2. Hitung biaya perawatan HD dan PD menggunakan model biaya aggregat (gunakan
data Exhibit F.1 ):
a. Ratio of cost per patient (biaya yang ditidak dapat dilacak dialokasikan untuk
jenis pengobatan berdasarkan jumlah pasien yang menerima setiap suatu
tindakan);
b. Ratio of cost per treatment (biaya yang tidak dapat dilacak dialokasikan untuk
jenis pengobatan berdasarkan jumlah relatif perawatan yang tersedia untuk
masing-masing pengobatan alternatif);
c. Ratio of cost to charges (semua biaya dialokasikan berdasarkan tingkat alokasi
konstan yang ditentukan dengan membagi total biaya dengan total pendapatan).
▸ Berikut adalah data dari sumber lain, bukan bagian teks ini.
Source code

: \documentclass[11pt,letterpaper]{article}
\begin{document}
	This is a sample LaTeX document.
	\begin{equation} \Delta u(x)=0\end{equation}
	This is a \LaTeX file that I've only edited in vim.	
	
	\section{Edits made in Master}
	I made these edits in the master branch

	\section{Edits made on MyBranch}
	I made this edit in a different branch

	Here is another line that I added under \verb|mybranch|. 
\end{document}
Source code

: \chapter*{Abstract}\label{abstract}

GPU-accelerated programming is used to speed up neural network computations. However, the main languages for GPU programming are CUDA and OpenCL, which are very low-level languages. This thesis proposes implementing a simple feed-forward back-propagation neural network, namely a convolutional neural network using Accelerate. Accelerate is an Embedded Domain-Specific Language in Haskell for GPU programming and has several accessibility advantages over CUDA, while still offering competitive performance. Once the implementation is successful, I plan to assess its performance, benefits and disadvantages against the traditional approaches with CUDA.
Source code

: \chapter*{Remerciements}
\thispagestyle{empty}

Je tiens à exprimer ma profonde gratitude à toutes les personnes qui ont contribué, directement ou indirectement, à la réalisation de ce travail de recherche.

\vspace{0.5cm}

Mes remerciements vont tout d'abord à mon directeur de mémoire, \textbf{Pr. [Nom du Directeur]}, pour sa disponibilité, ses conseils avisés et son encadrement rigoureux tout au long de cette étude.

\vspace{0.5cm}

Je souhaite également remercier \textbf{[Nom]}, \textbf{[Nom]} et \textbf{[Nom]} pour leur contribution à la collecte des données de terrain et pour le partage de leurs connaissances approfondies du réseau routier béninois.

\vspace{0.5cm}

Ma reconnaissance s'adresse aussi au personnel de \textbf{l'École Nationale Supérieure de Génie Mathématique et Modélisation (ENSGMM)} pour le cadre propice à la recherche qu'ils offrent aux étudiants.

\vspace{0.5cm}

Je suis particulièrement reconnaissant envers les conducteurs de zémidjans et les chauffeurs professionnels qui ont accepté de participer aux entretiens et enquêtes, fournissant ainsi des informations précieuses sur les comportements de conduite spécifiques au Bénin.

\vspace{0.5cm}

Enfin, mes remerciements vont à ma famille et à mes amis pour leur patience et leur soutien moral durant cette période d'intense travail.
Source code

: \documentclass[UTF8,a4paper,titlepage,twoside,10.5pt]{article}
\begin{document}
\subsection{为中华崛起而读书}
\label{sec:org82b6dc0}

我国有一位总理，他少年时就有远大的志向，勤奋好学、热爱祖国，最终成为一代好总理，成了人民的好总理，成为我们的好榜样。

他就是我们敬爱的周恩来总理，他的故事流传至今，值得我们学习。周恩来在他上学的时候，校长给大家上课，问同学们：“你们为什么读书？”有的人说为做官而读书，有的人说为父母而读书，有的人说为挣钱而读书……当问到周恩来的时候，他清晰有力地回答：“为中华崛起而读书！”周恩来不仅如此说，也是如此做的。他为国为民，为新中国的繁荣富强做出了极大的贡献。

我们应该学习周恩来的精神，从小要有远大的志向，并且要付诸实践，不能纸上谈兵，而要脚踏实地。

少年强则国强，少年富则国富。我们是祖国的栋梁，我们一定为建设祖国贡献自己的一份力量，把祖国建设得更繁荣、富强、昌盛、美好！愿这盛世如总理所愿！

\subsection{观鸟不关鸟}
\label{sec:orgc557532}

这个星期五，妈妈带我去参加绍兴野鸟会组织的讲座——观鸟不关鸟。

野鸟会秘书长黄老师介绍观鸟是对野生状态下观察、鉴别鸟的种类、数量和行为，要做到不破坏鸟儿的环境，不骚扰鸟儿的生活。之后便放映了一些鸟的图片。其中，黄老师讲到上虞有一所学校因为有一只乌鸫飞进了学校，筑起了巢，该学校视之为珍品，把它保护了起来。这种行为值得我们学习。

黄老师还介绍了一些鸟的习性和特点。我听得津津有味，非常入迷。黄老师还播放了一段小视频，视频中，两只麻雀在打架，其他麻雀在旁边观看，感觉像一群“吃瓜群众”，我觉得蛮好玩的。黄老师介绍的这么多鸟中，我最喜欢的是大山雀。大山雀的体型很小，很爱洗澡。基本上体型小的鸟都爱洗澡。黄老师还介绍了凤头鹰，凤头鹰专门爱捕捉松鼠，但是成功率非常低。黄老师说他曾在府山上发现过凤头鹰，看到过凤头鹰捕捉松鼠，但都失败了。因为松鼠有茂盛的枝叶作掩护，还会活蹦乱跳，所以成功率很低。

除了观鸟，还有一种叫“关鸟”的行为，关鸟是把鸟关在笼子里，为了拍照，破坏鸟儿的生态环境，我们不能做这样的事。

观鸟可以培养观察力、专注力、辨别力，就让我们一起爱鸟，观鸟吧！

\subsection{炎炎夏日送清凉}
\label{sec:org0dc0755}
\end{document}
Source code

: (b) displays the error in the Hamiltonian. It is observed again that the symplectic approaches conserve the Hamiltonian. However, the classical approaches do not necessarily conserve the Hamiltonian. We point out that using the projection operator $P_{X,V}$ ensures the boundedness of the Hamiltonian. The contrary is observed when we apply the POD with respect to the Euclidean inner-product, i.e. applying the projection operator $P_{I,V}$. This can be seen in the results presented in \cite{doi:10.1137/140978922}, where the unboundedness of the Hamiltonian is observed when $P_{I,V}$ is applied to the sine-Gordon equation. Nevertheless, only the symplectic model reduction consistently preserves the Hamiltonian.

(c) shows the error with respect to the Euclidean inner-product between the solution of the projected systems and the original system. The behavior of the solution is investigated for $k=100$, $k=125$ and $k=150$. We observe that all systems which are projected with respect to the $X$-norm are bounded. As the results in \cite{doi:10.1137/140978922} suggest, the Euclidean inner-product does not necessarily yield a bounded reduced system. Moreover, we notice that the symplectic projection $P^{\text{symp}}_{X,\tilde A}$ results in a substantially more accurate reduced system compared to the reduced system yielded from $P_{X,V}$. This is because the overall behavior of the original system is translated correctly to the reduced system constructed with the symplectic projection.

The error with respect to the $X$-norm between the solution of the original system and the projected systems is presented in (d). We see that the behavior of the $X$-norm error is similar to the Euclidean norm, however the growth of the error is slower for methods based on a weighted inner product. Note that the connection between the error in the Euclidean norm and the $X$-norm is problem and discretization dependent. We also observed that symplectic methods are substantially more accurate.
3. Hitung biaya perawatan HD and PD berdasarkan Fase 1 hasil cost-refinement process
(lihat Exhibits F.3 dan F.4)
4. Hitung biaya perawatan HD and PD berdasarkan Fase 2 hasil dari cost refinement
process (lihat Exhibit F.5 dan F.6).
5. Diskusikan kekuatan dan kelemahan dari model biaya alternatif. Dengan
mempertimbangkan asumsi yang mendasari keterkaitan setiap model biaya,
pergeseran biaya dan profitabilitas (atau rugi) yang terkait dengan HD dan PD pada
metode biaya yang berbeda dan dampak potensial dari metode biaya alternatif pada
pengambilan keputusan manajemen klinik.